Amor ch’al cor gentil ratto
S’apprende
Prese costui della bella persona
Che mi fu tolta, e ‘l modo ancor m’offende
Amor ch’a nullo amato amar perdona,
Mi prese del costui piacer si forte,
Che, come vedi, ancor non m’abbandona
Amor condusse noi ad una morte
Caina attende chi a vita ci spense ……..
Questi i versi con cui Dante ci spiega l’amore.
In essi possiamo trovare l’essenza del sentimento più alto che è alla base dei rapporti umani, nello specifico, di un rapporto tipicamente amoroso tra due persone inteso come input dell’animo che ci indirizza verso l’altro al quale non possiamo rinunciare.
Non sempre però l’amore è corrisposto. Non sempre è vero che chi ama deve necessariamente essere amato. Non funziona così nel rapporto a due e quando uno dei partners non comprende questa realtà ecco che l’amore diventa malato, con tutte le conseguenze che ben conosciamo. L’uomo, antropologicamente, accoglie in se tutti gli elementi base necessari per vivere, anche quelli riferibili ai sentimenti, se pur stratificati, in quanto fanno parte del suo patrimonio genetico (DNA) cosicché, nel momento in cui la questione amorosa viene meno da parte di uno dei due componenti della coppia (spesso da parte della donna) l’uomo tradito, privato del possesso dell’altro, perde la capacità di reagire all’affronto, supera la stratificazione temporale e, in preda alla sua fragilità, trasforma il suo sentimento in ossessione in base alla quale cercherà la soluzione.
Nel canto quinto dell’inferno Dante ci mostra come l’amore può causare dolore e incomprensione, nessuna verità è di per sé assoluta, tutto fa riferimento al contesto in cui i fatti avvengono e se l’amore viene inteso come possesso e non indirizzato nel modo giusto, conduce alla distruzione dell’essere.
Paolo e Francesca, due giovani amanti che, in preda a una forza che li ha spinti l’una tra le braccia dell’altro, pur sapendo di rompere gli schemi imposti dalle convenzioni etiche e morali del tempo, si lasciano andare suggellando con un bacio la loro unione extraconiugale che li condusse ad una morte.
Altri due giovani, oggi, amanti come sono stati in origine Filippo e Giulia, entrambi caduti nella trappola dell’amore malato: vittima l’una, carnefice l’altro, in un agguato mortale, hanno posto fine al loro rapporto nel modo più tragico. Famiglie distrutte, macchiate per sempre da un’ombra scura, ora dovranno chiedersi dove la società, la famiglia, la loro in particolare quella di Filippo, ha sbagliato con gli atti e con l’esempio nel non indirizzare quel figlio, frutto del loro rapporto, all’amore vero. Ora ognuno, preso dalla pietas e sotto la spinta emotiva per queste giovani vite stroncate dal male di vivere dei nostri tempi, dirà la sua, ma io credo che un’introspezione psicologica personale, al di là della rabbia, potrebbe aiutarci a capire le terribili dinamiche che si verificano ogniqualvolta assistiamo a tragedie di questa portata.

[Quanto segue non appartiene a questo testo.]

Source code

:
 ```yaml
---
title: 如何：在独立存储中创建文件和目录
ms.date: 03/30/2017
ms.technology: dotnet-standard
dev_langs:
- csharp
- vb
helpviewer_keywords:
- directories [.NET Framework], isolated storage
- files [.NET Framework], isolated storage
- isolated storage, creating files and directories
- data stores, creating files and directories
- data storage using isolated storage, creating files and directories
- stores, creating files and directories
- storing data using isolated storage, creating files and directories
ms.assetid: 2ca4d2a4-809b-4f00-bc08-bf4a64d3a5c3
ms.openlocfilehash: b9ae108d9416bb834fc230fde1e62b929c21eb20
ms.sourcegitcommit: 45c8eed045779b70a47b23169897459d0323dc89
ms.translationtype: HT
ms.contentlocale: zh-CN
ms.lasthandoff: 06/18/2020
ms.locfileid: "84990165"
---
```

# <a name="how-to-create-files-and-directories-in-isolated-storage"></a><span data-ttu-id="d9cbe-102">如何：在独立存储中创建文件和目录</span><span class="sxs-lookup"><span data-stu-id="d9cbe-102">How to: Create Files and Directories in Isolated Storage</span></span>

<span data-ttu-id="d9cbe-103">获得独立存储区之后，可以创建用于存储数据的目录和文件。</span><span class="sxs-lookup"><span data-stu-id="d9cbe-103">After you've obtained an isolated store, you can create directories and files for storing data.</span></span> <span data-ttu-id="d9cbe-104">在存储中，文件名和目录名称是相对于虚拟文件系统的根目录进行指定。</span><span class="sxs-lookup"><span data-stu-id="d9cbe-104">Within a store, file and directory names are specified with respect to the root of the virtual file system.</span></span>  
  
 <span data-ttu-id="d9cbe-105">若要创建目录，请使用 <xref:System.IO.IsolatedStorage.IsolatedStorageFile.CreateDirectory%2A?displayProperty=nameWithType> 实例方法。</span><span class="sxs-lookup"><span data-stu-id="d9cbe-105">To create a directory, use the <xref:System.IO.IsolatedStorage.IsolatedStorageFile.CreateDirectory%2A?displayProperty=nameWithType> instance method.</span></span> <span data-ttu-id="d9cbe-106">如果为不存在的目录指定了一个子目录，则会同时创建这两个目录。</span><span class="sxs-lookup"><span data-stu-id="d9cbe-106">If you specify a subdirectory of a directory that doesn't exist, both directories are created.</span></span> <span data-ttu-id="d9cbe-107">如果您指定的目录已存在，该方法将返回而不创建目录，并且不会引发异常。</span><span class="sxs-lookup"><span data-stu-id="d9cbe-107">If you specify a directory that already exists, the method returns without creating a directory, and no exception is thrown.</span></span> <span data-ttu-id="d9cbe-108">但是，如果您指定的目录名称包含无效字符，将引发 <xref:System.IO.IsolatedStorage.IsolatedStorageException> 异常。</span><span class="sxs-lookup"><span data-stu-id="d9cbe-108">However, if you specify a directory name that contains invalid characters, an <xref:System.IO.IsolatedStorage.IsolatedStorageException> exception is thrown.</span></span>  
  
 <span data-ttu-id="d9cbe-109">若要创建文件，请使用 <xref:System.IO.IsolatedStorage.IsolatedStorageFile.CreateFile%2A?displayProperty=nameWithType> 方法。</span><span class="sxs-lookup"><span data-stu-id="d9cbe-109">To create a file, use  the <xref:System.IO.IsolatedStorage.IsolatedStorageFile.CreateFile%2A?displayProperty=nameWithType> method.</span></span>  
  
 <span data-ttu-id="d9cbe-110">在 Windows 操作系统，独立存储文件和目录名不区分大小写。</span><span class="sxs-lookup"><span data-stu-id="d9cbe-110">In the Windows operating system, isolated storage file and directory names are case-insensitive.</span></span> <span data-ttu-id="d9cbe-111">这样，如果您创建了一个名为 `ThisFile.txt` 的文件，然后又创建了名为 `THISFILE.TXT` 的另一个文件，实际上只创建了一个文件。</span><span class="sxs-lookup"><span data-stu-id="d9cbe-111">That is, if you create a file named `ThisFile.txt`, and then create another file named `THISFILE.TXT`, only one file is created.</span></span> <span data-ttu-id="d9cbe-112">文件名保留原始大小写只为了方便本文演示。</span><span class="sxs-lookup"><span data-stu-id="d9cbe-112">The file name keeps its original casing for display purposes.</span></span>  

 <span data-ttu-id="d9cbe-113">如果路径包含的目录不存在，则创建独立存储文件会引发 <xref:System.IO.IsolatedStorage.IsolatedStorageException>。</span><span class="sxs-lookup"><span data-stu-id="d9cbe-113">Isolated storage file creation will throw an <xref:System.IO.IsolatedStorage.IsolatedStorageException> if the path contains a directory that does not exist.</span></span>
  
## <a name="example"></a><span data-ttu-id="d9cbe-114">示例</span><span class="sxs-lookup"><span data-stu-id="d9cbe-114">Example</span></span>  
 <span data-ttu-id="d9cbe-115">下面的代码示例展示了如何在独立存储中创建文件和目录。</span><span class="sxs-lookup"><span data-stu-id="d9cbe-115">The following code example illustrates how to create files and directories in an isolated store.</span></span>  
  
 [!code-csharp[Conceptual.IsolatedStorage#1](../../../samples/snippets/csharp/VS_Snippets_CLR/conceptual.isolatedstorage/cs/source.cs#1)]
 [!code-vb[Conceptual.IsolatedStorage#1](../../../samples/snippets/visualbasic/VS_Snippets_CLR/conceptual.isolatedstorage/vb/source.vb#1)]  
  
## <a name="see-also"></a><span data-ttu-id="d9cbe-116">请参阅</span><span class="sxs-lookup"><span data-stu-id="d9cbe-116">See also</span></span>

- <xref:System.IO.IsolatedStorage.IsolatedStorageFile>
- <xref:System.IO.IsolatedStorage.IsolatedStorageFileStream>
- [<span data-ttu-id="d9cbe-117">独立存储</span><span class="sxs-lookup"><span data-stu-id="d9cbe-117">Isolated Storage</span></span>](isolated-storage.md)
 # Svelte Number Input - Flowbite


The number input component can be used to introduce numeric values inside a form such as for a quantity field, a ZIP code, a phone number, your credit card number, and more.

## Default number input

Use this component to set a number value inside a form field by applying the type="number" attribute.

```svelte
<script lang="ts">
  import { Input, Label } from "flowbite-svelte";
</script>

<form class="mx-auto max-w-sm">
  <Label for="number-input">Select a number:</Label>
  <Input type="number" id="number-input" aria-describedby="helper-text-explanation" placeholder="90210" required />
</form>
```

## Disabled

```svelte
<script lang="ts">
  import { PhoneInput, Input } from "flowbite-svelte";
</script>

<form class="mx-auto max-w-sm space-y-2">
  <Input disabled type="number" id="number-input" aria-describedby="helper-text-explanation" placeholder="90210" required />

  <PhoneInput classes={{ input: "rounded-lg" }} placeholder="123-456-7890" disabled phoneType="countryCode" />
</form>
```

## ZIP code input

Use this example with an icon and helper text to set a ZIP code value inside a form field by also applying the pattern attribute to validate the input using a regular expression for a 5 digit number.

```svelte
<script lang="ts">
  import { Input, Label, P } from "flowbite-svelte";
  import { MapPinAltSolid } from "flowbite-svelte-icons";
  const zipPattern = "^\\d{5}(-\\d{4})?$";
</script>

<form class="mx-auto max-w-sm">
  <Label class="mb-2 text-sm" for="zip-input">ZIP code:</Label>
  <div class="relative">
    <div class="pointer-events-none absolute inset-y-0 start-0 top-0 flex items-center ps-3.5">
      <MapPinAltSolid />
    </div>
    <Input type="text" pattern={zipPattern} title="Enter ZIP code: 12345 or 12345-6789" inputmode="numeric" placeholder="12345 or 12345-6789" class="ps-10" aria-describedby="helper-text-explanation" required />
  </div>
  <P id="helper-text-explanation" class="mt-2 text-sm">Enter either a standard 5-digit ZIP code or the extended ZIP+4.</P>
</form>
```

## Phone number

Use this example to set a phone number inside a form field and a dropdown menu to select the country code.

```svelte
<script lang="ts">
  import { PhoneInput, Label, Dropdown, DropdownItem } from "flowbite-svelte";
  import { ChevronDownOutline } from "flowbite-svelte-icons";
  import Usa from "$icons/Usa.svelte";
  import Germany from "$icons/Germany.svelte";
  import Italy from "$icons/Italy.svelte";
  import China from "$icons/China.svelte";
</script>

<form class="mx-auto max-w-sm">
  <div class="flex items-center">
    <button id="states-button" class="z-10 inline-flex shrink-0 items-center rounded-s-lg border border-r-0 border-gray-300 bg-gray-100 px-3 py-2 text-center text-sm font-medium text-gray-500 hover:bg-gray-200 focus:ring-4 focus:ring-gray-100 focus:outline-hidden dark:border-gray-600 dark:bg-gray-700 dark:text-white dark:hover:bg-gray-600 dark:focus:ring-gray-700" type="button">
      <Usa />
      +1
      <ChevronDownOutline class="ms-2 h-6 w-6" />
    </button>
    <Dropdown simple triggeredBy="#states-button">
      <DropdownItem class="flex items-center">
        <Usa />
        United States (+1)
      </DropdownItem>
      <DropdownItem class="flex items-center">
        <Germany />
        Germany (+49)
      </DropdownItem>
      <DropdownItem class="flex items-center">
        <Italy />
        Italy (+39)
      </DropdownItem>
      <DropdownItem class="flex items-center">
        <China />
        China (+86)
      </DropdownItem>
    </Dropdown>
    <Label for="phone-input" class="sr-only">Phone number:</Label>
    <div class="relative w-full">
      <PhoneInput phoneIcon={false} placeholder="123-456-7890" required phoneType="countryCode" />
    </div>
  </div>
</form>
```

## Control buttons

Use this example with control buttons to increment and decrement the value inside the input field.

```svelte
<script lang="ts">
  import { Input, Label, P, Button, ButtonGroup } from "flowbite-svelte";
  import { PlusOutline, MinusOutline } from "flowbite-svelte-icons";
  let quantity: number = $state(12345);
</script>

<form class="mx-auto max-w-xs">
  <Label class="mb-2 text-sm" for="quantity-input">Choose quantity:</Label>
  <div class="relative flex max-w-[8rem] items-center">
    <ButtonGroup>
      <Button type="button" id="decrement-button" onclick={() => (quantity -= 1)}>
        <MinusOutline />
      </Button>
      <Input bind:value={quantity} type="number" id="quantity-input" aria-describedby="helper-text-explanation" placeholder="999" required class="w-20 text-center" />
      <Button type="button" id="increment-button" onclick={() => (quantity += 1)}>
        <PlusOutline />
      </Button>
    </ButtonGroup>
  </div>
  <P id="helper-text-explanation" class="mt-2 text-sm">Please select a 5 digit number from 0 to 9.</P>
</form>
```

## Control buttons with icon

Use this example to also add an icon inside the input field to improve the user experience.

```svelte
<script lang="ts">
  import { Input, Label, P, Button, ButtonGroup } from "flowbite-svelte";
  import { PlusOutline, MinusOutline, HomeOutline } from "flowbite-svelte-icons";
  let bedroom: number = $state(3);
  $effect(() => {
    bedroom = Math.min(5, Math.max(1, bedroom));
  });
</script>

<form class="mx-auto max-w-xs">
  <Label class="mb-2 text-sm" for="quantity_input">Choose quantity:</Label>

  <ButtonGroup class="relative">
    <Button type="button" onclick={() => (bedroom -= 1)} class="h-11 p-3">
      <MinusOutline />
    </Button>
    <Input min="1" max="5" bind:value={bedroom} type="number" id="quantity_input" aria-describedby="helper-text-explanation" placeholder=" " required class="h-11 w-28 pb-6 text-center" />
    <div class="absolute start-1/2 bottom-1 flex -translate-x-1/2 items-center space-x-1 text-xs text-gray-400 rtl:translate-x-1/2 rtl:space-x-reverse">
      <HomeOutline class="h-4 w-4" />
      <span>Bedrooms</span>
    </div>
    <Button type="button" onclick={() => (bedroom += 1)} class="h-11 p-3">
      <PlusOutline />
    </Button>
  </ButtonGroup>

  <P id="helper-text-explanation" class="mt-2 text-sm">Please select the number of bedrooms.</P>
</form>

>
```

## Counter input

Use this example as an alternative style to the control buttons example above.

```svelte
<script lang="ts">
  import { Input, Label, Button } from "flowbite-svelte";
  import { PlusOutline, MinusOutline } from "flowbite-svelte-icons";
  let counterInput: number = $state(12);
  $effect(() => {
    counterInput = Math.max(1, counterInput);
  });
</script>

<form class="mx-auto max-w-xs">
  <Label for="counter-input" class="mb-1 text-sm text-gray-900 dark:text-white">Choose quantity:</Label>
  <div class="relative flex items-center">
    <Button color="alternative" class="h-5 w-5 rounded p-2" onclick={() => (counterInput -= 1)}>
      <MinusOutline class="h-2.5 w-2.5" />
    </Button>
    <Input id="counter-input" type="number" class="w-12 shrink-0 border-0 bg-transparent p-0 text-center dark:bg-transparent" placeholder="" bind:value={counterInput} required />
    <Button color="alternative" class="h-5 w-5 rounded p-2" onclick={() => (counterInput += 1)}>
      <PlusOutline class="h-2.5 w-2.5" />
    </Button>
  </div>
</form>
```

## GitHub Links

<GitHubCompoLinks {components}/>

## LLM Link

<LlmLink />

Io non faccio cronaca, ci sono altre fonti che ne fanno fin troppa. Io tento di fare altro e queste mie riflessioni spero che possano indurre a pensare e a guardarci dentro per trovare il modo di aiutare queste persone a comprendere quando il male sta prendendo il sopravvento e a capire i nostri reali sentimenti non sottovalutando gli effetti terribili che, se fraintesi, possono causare.
Tutti possiamo contribuire a migliorare le cose. la famiglia, la scuola, la società tutta ed ognuno in base ai mezzi che ha a disposizione e con la competenza per il ruolo che svolge, possiamo e dobbiamo aiutare le nuove generazioni affinché ritrovino la gioia di amarsi liberamente e di continuare la loro storia per affrontare la vita che è lì e aspetta di essere vissuta.
Voglio concludere con un raggio di speranza, riferendomi ancora al Sommo Poeta il quale, dopo aver attraversato l’Inferno, il Purgatorio e il Paradiso, conclude il suo viaggio con queste parole: L’Amor che muove il sole e le altre stelle.